Beaucoup de membres de la société estiment que les traditions de mariage au Yémen nécessitent des coûts élevés, incluant les dots et les événements associés au mariage, selon des coutumes qui varient d’une région à l’autre. Ces coûts représentent un fardeau important pour les familles et réduisent les opportunités de mariage.
Abdelrahman Ahmed estime que le phénomène des dots élevées au Yémen est l’une des principales raisons du retard au mariage pour les deux sexes. Les dots demandées aux hommes en échange du mariage dans de nombreuses régions yéménites sont devenues un fardeau pour eux. Dans notre société yéménite, la dot est considérée comme une forme de fierté et de compétition entre les familles, et la valeur de la dot est perçue comme un indicateur du statut social de la famille, ce qui contribue à l’imposition de montants supplémentaires difficiles à payer pour les jeunes.
Il ajoute : « En raison des conditions économiques actuelles, de nombreux jeunes préfèrent attendre jusqu’à ce qu’ils puissent rassembler les sommes requises, et certains d’entre eux peuvent avoir besoin de nombreuses années pour obtenir le montant nécessaire, ce qui fait que la dot devient un obstacle pour les deux parties ».

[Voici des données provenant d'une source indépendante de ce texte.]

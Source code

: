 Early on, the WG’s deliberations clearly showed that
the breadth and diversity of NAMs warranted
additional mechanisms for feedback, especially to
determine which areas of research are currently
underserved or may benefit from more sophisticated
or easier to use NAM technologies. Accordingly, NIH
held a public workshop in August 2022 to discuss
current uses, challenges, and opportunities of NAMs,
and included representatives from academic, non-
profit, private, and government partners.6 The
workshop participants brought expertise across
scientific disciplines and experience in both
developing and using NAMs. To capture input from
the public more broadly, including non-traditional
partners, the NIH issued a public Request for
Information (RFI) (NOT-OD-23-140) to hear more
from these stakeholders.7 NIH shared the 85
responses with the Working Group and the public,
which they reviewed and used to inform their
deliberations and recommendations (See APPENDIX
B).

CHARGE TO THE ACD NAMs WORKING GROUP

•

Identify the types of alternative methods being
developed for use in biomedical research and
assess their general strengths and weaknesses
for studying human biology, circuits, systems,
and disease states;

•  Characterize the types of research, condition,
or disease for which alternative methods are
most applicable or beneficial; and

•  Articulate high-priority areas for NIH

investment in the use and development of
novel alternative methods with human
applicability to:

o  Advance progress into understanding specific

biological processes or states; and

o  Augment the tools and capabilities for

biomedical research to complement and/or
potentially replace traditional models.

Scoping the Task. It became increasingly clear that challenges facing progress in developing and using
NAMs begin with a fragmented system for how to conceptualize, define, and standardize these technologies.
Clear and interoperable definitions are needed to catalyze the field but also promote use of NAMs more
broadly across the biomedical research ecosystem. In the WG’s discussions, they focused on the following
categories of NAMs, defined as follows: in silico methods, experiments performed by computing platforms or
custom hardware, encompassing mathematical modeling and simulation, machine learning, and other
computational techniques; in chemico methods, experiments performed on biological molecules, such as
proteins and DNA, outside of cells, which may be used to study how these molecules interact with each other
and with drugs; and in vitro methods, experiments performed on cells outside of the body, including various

Beaucoup affirment également que le chômage est un facteur important qui contribue au retard au mariage entre les deux sexes au Yémen, en raison de la réduction des opportunités d’emploi et de l’absence d’emplois, ce qui constitue une grande préoccupation pour les jeunes hommes et femmes. Cette réalité économique affecte négativement leur capacité à se marier, car un jeune qui ne trouve pas de travail ou de revenu stable ne peut pas assumer les charges du mariage, telles que la fourniture de logement et la couverture des autres dépenses liées au mariage.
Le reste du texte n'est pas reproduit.